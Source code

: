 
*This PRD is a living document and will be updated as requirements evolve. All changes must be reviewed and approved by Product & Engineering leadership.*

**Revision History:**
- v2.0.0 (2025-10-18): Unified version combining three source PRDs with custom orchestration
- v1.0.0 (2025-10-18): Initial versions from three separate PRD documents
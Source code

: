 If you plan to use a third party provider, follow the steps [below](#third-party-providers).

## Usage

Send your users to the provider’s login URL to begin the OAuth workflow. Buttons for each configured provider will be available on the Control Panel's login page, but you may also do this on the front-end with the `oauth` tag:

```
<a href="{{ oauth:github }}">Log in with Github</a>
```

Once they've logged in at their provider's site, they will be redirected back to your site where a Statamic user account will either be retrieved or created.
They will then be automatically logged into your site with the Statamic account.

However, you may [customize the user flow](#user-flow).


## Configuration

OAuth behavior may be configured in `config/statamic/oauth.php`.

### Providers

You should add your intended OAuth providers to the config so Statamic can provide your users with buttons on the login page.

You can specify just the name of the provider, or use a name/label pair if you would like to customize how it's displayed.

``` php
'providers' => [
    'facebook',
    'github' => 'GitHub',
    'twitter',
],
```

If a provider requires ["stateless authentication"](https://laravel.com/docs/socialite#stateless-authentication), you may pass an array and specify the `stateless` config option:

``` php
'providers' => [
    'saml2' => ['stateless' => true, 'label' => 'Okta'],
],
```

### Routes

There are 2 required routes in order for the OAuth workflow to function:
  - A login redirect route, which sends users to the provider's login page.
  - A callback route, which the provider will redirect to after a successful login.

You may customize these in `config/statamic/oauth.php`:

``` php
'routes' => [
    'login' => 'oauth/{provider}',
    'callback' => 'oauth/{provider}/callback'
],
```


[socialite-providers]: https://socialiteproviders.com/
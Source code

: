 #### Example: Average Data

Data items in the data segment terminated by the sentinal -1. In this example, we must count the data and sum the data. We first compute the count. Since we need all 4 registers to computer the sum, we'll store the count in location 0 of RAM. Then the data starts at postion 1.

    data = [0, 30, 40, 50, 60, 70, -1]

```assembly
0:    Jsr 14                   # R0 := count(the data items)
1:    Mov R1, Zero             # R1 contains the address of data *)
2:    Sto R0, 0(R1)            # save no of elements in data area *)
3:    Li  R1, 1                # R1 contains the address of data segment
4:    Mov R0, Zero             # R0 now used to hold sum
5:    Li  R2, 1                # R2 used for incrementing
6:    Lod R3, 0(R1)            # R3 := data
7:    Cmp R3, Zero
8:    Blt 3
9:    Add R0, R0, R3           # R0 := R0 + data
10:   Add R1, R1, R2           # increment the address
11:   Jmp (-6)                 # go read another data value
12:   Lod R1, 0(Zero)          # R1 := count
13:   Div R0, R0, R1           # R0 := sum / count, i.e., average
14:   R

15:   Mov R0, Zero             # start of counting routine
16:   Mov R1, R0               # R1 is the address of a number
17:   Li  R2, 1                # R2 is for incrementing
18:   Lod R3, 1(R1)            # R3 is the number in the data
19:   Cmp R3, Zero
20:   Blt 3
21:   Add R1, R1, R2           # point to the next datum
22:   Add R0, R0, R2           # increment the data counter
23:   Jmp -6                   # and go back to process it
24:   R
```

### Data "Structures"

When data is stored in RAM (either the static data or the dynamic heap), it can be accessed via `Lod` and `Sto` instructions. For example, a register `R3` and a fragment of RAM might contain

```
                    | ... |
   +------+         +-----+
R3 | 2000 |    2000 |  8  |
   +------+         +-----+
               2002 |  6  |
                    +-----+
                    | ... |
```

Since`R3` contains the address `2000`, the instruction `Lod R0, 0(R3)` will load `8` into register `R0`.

■ ■ ■ ■ ■

_TO DO_
Nothing but the lines from the one with "Data items in" through the last line of the records above should be retyped, and those word for word.

_ANSWER TO THIS PROBLEM_
Data items in the data segment terminated by the sentinal -1. In this example, we must count the data and sum the data. We first compute the count. Since we need all 4 registers to computer the sum, we'll store the count in location 0 of RAM. Then the data starts at postion 1.

    data = [0, 30, 40, 50, 60, 70, -1]

```assembly
0:    Jsr 14                   # R0 := count(the data items)
1:    Mov R1, Zero             # R1 contains the address of data *)
2:    Sto R0, 0(R1)            # save no of elements in data area *)
3:    Li  R1, 1                # R1 contains the address of data segment
4:    Mov R0, Zero             # R0 now used to hold sum
5:    Li  R2, 1                # R2 used for incrementing
6:    Lod R3, 0(R1)            # R3 := data
7:    Cmp R3, Zero
8:    Blt 3
9:    Add R0, R0, R3           # R0 := R0 + data
10:   Add R1, R1, R2           # increment the address
11:   Jmp (-6)                 # go read another data value
12:   Lod R1, 0(Zero)          # R1 := count
13:   Div R0, R0, R1           # R0 := sum / count, i.e., average
14:   R

15:   Mov R0, Zero             # start of counting routine
16:   Mov R1, R0               # R1 is the address of a number
17:   Li  R2, 1                # R2 is for incrementing
18:   Lod R3, 1(R1)            # R3 is the number in the data
19:   Cmp R3, Zero
20:   Blt 3
21:   Add R1, R1, R2           # point to the next datum
22:   Add R0, R0, R2           # increment the data counter
23:   Jmp -6                   # and go back to process it
24:   R
```

### Data "Structures"

When data is stored in RAM (either the static data or the dynamic heap), it can be accessed via `Lod` and `Sto` instructions. For example, a register `R3` and a fragment of RAM might contain

```
                    | ... |
   +------+         +-----+
R3 | 2000 |    2000 |  8  |
   +------+         +-----+
               2002 |  6  |
                    +-----+
                    | ... |
```

Since`R3` contains the address `2000`, the instruction `Lod R0, 0(R3)` will load `8` into register `R0`.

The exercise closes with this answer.